Task inputs:
----
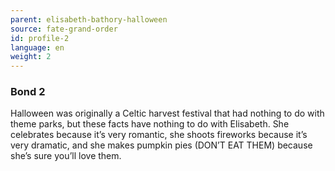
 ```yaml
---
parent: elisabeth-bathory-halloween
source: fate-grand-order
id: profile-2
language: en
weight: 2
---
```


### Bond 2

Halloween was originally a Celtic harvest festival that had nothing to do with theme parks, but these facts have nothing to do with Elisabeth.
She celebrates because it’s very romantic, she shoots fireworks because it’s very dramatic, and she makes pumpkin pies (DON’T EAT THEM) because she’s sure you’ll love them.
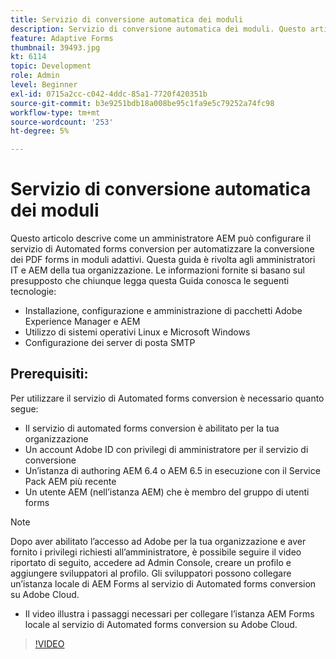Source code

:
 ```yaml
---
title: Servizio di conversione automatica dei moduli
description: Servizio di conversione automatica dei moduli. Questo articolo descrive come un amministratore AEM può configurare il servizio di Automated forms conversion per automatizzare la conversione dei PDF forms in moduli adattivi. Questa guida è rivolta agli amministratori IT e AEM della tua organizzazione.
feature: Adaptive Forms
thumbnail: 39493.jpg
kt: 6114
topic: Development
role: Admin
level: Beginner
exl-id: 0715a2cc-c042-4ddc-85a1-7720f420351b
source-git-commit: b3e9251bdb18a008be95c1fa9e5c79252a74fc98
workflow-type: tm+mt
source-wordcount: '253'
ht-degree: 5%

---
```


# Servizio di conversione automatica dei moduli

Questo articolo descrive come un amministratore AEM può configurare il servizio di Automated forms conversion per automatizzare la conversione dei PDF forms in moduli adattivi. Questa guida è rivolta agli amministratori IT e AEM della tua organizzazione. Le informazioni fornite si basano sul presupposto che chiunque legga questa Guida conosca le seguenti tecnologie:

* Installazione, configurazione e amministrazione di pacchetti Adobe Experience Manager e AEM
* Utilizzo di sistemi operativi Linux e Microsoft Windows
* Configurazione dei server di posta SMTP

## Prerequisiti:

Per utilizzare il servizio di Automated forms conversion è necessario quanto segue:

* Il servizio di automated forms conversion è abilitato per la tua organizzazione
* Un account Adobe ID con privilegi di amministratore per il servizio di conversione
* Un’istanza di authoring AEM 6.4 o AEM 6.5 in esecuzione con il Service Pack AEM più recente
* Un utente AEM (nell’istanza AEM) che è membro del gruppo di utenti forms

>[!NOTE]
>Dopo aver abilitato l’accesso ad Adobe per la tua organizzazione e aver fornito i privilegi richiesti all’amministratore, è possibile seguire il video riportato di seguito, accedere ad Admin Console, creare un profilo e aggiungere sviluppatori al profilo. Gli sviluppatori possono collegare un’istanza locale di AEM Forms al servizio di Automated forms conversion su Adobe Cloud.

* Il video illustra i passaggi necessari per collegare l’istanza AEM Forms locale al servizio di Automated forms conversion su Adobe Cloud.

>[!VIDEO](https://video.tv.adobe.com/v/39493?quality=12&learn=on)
----
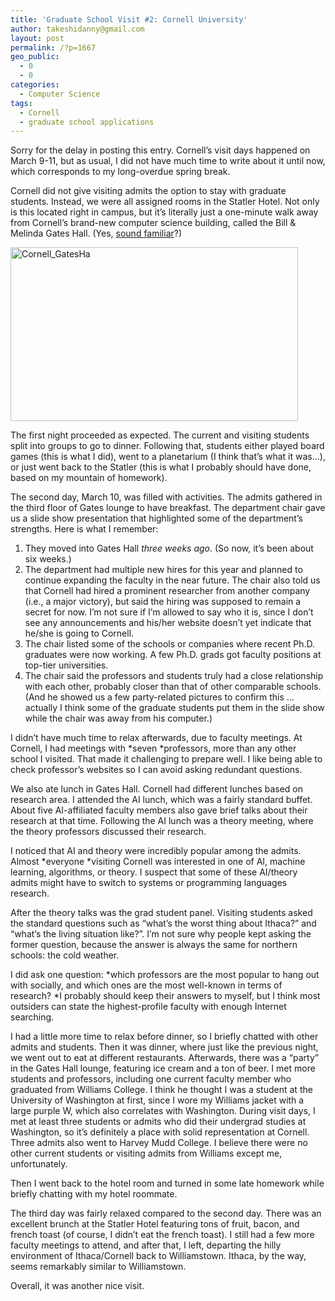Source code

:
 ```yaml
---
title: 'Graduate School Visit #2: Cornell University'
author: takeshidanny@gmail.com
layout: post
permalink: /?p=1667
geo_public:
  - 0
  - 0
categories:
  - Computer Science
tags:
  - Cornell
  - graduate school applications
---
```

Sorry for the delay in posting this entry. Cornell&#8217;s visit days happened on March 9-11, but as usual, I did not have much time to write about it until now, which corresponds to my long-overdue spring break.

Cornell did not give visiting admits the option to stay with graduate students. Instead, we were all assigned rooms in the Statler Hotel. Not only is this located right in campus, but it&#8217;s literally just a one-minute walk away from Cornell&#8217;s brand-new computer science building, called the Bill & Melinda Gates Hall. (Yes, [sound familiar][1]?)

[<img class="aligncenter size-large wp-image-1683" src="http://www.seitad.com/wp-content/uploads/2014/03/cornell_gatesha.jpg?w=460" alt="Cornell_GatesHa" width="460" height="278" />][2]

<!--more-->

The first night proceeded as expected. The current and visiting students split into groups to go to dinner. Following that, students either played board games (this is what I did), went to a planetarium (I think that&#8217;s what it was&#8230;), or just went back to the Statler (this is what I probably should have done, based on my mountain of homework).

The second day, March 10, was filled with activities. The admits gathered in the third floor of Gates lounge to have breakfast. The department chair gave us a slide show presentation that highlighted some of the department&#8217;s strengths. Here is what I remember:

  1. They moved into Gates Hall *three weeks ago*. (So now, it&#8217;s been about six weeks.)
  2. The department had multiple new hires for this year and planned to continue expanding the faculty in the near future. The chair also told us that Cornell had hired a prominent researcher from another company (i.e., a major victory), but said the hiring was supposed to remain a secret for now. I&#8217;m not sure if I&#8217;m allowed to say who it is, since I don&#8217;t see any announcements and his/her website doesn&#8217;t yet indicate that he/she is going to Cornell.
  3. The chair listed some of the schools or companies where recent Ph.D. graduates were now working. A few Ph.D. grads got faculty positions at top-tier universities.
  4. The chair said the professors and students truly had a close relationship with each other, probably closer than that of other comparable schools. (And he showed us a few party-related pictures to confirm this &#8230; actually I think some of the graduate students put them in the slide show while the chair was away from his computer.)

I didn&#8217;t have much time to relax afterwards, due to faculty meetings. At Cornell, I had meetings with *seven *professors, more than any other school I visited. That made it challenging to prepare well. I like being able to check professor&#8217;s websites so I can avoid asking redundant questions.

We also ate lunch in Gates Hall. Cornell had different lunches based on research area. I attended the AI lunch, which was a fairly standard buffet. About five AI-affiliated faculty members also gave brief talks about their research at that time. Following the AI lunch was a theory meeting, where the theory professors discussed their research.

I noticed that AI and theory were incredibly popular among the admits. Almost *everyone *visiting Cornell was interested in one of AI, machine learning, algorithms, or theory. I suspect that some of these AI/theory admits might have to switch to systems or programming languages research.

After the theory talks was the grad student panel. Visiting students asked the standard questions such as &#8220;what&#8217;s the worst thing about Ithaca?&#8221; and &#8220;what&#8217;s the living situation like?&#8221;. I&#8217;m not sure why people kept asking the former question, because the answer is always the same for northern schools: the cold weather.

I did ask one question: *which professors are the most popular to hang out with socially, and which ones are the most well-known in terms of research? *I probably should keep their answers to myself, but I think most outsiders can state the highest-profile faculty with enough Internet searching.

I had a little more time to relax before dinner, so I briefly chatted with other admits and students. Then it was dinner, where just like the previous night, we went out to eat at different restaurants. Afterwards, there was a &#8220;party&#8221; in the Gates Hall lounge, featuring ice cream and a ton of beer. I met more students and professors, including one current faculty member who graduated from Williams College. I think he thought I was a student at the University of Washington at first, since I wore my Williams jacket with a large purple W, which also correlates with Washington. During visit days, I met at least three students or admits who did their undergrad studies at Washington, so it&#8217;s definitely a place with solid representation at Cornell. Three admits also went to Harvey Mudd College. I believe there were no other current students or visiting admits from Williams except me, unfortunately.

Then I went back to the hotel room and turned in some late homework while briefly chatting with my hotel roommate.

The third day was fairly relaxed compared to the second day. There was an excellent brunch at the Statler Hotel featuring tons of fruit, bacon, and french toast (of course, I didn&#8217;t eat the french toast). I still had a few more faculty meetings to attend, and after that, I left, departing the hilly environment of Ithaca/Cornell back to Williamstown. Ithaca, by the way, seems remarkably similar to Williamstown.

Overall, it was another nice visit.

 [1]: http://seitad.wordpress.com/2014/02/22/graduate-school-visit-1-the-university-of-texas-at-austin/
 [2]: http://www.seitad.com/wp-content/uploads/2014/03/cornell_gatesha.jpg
----
Number of lines with the string "popular" in the data above: report this figure and nothing more.

Task answer: 2